Four types of tulips.
Two vases full of flowers.
One beautiful spring morning.
One child in Paris.
One child in bed.
One child driving to school.
One husband in New York.
One happy flower-grower.
April 5, 2011
don't know much about photography
But I do know that rhubarb photographs beautifully in Borough Market. I think it must be something to do with the fact that the light comes from above and is filtered through the glass roof so that the fruit and veg are downlit (is that a photographic term?).
The quality of the light gives the produce a beautiful glow and makes them look even juicier and appetising. Maybe this is an ancient greengrocers' trick? (NB careful placement of the apostrophe so as to avoid a classic greengrocers' apostrophe - scroll down to see section on the subject).
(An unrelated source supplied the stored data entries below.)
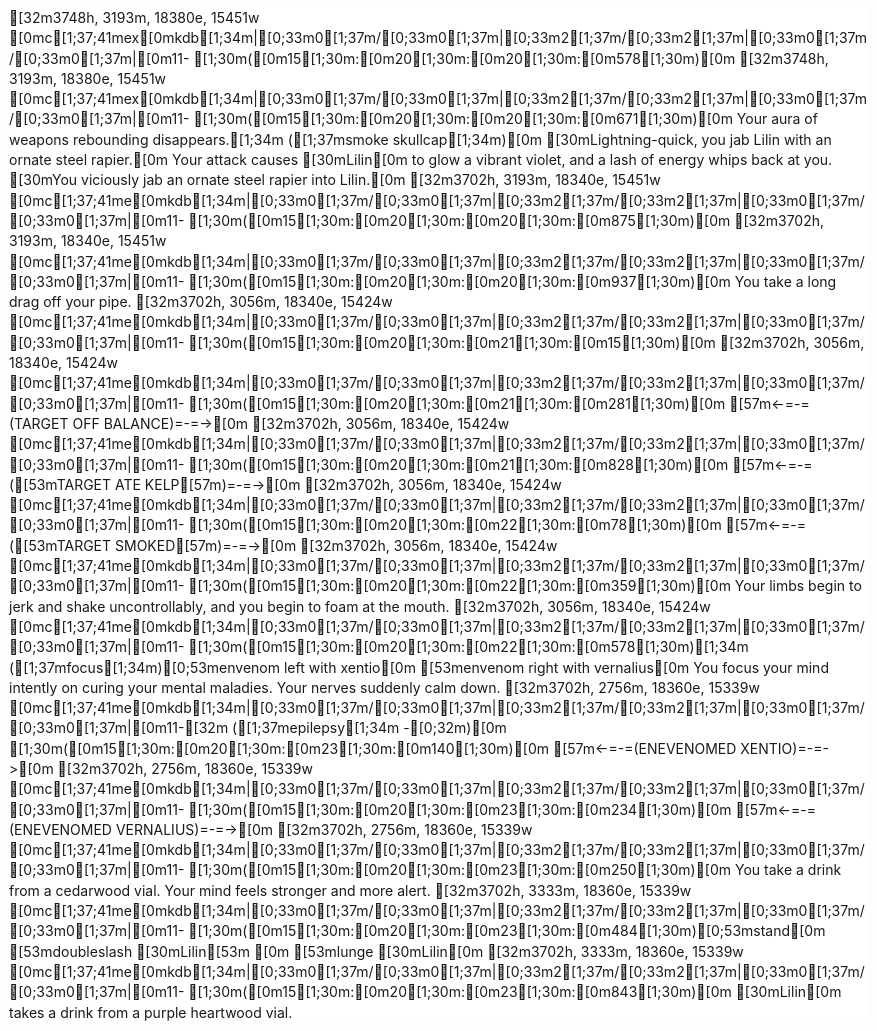 [32m3748h, 3193m, 18380e, 15451w [0mc[1;37;41mex[0mkdb[1;34m|[0;33m0[1;37m/[0;33m0[1;37m|[0;33m2[1;37m/[0;33m2[1;37m|[0;33m0[1;37m/[0;33m0[1;37m|[0m11-  [1;30m([0m15[1;30m:[0m20[1;30m:[0m20[1;30m:[0m578[1;30m)[0m
[32m3748h, 3193m, 18380e, 15451w [0mc[1;37;41mex[0mkdb[1;34m|[0;33m0[1;37m/[0;33m0[1;37m|[0;33m2[1;37m/[0;33m2[1;37m|[0;33m0[1;37m/[0;33m0[1;37m|[0m11-  [1;30m([0m15[1;30m:[0m20[1;30m:[0m20[1;30m:[0m671[1;30m)[0m
Your aura of weapons rebounding disappears.[1;34m ([1;37msmoke skullcap[1;34m)[0m
[30mLightning-quick, you jab Lilin with an ornate steel rapier.[0m
Your attack causes [30mLilin[0m to glow a vibrant violet, and a lash of energy whips back at you.
[30mYou viciously jab an ornate steel rapier into Lilin.[0m
[32m3702h, 3193m, 18340e, 15451w [0mc[1;37;41me[0mkdb[1;34m|[0;33m0[1;37m/[0;33m0[1;37m|[0;33m2[1;37m/[0;33m2[1;37m|[0;33m0[1;37m/[0;33m0[1;37m|[0m11-  [1;30m([0m15[1;30m:[0m20[1;30m:[0m20[1;30m:[0m875[1;30m)[0m
[32m3702h, 3193m, 18340e, 15451w [0mc[1;37;41me[0mkdb[1;34m|[0;33m0[1;37m/[0;33m0[1;37m|[0;33m2[1;37m/[0;33m2[1;37m|[0;33m0[1;37m/[0;33m0[1;37m|[0m11-  [1;30m([0m15[1;30m:[0m20[1;30m:[0m20[1;30m:[0m937[1;30m)[0m
You take a long drag off your pipe.
[32m3702h, 3056m, 18340e, 15424w [0mc[1;37;41me[0mkdb[1;34m|[0;33m0[1;37m/[0;33m0[1;37m|[0;33m2[1;37m/[0;33m2[1;37m|[0;33m0[1;37m/[0;33m0[1;37m|[0m11-  [1;30m([0m15[1;30m:[0m20[1;30m:[0m21[1;30m:[0m15[1;30m)[0m
[32m3702h, 3056m, 18340e, 15424w [0mc[1;37;41me[0mkdb[1;34m|[0;33m0[1;37m/[0;33m0[1;37m|[0;33m2[1;37m/[0;33m2[1;37m|[0;33m0[1;37m/[0;33m0[1;37m|[0m11-  [1;30m([0m15[1;30m:[0m20[1;30m:[0m21[1;30m:[0m281[1;30m)[0m
[57m<-=-=(TARGET OFF BALANCE)=-=->[0m
[32m3702h, 3056m, 18340e, 15424w [0mc[1;37;41me[0mkdb[1;34m|[0;33m0[1;37m/[0;33m0[1;37m|[0;33m2[1;37m/[0;33m2[1;37m|[0;33m0[1;37m/[0;33m0[1;37m|[0m11-  [1;30m([0m15[1;30m:[0m20[1;30m:[0m21[1;30m:[0m828[1;30m)[0m
[57m<-=-=([53mTARGET ATE KELP[57m)=-=->[0m
[32m3702h, 3056m, 18340e, 15424w [0mc[1;37;41me[0mkdb[1;34m|[0;33m0[1;37m/[0;33m0[1;37m|[0;33m2[1;37m/[0;33m2[1;37m|[0;33m0[1;37m/[0;33m0[1;37m|[0m11-  [1;30m([0m15[1;30m:[0m20[1;30m:[0m22[1;30m:[0m78[1;30m)[0m
[57m<-=-=([53mTARGET SMOKED[57m)=-=->[0m
[32m3702h, 3056m, 18340e, 15424w [0mc[1;37;41me[0mkdb[1;34m|[0;33m0[1;37m/[0;33m0[1;37m|[0;33m2[1;37m/[0;33m2[1;37m|[0;33m0[1;37m/[0;33m0[1;37m|[0m11-  [1;30m([0m15[1;30m:[0m20[1;30m:[0m22[1;30m:[0m359[1;30m)[0m
Your limbs begin to jerk and shake uncontrollably, and you begin to foam at the mouth.
[32m3702h, 3056m, 18340e, 15424w [0mc[1;37;41me[0mkdb[1;34m|[0;33m0[1;37m/[0;33m0[1;37m|[0;33m2[1;37m/[0;33m2[1;37m|[0;33m0[1;37m/[0;33m0[1;37m|[0m11-  [1;30m([0m15[1;30m:[0m20[1;30m:[0m22[1;30m:[0m578[1;30m)[1;34m ([1;37mfocus[1;34m)[0;53menvenom left with xentio[0m
[53menvenom right with vernalius[0m
You focus your mind intently on curing your mental maladies.
Your nerves suddenly calm down.
[32m3702h, 2756m, 18360e, 15339w [0mc[1;37;41me[0mkdb[1;34m|[0;33m0[1;37m/[0;33m0[1;37m|[0;33m2[1;37m/[0;33m2[1;37m|[0;33m0[1;37m/[0;33m0[1;37m|[0m11-[32m ([1;37mepilepsy[1;34m -[0;32m)[0m  [1;30m([0m15[1;30m:[0m20[1;30m:[0m23[1;30m:[0m140[1;30m)[0m
[57m<-=-=(ENEVENOMED XENTIO)=-=->[0m
[32m3702h, 2756m, 18360e, 15339w [0mc[1;37;41me[0mkdb[1;34m|[0;33m0[1;37m/[0;33m0[1;37m|[0;33m2[1;37m/[0;33m2[1;37m|[0;33m0[1;37m/[0;33m0[1;37m|[0m11-  [1;30m([0m15[1;30m:[0m20[1;30m:[0m23[1;30m:[0m234[1;30m)[0m
[57m<-=-=(ENEVENOMED VERNALIUS)=-=->[0m
[32m3702h, 2756m, 18360e, 15339w [0mc[1;37;41me[0mkdb[1;34m|[0;33m0[1;37m/[0;33m0[1;37m|[0;33m2[1;37m/[0;33m2[1;37m|[0;33m0[1;37m/[0;33m0[1;37m|[0m11-  [1;30m([0m15[1;30m:[0m20[1;30m:[0m23[1;30m:[0m250[1;30m)[0m
You take a drink from a cedarwood vial.
Your mind feels stronger and more alert.
[32m3702h, 3333m, 18360e, 15339w [0mc[1;37;41me[0mkdb[1;34m|[0;33m0[1;37m/[0;33m0[1;37m|[0;33m2[1;37m/[0;33m2[1;37m|[0;33m0[1;37m/[0;33m0[1;37m|[0m11-  [1;30m([0m15[1;30m:[0m20[1;30m:[0m23[1;30m:[0m484[1;30m)[0;53mstand[0m
[53mdoubleslash [30mLilin[53m [0m
[53mlunge [30mLilin[0m
[32m3702h, 3333m, 18360e, 15339w [0mc[1;37;41me[0mkdb[1;34m|[0;33m0[1;37m/[0;33m0[1;37m|[0;33m2[1;37m/[0;33m2[1;37m|[0;33m0[1;37m/[0;33m0[1;37m|[0m11-  [1;30m([0m15[1;30m:[0m20[1;30m:[0m23[1;30m:[0m843[1;30m)[0m
[30mLilin[0m takes a drink from a purple heartwood vial.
Or maybe the greengrocers at Borough Market are all artists and set out their stalls with maximum aesthetic and photographic potential? I'm not joking; some of the displays are works of art that change every time a melon or punnet or truly bloody blood orange is sold. (I was very pleased to see there was no squeamishness or soppy renaming as 'blush oranges')
Maybe by being an A student I could get to grips properly with photography. But as I am not trying to be an A student (or 'ace student' as I hear it in the song), I could just keep walking around with my camera looking for/at food.